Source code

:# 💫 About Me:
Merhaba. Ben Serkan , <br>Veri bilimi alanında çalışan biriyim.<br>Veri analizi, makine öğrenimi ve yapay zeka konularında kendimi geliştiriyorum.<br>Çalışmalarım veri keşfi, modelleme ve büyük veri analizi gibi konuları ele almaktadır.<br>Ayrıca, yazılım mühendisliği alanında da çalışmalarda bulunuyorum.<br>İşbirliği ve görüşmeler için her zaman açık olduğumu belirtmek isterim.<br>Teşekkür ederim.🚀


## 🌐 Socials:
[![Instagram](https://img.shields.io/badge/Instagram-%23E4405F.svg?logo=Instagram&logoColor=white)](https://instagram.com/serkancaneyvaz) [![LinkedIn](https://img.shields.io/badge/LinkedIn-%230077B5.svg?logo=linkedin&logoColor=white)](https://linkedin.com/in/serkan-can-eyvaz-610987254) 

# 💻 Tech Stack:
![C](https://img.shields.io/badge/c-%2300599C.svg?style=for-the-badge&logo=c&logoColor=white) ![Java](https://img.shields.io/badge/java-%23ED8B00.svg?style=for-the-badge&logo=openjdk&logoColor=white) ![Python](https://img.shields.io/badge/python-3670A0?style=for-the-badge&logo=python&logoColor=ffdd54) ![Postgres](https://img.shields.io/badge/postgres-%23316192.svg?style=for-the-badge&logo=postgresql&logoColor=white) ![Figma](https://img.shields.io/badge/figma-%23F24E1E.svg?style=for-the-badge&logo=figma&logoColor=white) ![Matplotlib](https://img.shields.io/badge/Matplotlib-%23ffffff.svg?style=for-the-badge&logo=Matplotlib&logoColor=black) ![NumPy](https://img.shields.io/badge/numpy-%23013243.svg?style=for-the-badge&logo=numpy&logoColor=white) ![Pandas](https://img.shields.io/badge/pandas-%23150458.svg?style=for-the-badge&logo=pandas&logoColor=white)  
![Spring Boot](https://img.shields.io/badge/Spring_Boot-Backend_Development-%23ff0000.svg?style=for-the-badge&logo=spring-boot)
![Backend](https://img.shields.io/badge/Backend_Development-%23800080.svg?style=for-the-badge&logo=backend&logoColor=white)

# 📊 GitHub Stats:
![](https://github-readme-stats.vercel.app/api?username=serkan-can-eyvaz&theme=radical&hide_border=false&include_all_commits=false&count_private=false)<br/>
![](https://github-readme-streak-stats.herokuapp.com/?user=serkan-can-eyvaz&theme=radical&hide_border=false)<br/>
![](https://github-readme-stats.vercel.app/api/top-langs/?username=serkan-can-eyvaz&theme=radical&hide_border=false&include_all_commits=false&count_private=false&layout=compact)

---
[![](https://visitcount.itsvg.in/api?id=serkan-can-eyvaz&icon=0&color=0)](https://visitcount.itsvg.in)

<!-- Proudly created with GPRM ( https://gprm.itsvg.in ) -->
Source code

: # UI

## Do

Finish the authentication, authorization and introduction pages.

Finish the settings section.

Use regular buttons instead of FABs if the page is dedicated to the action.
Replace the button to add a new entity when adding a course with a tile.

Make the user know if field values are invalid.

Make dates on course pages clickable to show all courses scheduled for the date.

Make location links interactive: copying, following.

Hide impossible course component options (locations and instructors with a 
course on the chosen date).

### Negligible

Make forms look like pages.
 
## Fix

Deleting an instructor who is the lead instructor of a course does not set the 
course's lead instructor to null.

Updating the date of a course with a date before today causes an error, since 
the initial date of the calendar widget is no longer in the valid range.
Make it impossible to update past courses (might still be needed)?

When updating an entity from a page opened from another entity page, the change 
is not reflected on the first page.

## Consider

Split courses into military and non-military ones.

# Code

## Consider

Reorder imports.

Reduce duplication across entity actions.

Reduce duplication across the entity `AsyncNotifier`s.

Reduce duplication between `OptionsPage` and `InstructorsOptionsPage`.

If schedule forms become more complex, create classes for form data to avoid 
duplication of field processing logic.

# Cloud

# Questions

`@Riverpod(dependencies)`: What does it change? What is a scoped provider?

===============

• _WORK ORDER_:
If a line of the entries above includes the word "impossible", count it; then state the total and nothing else.

• _SOLUTION BELOW_:
2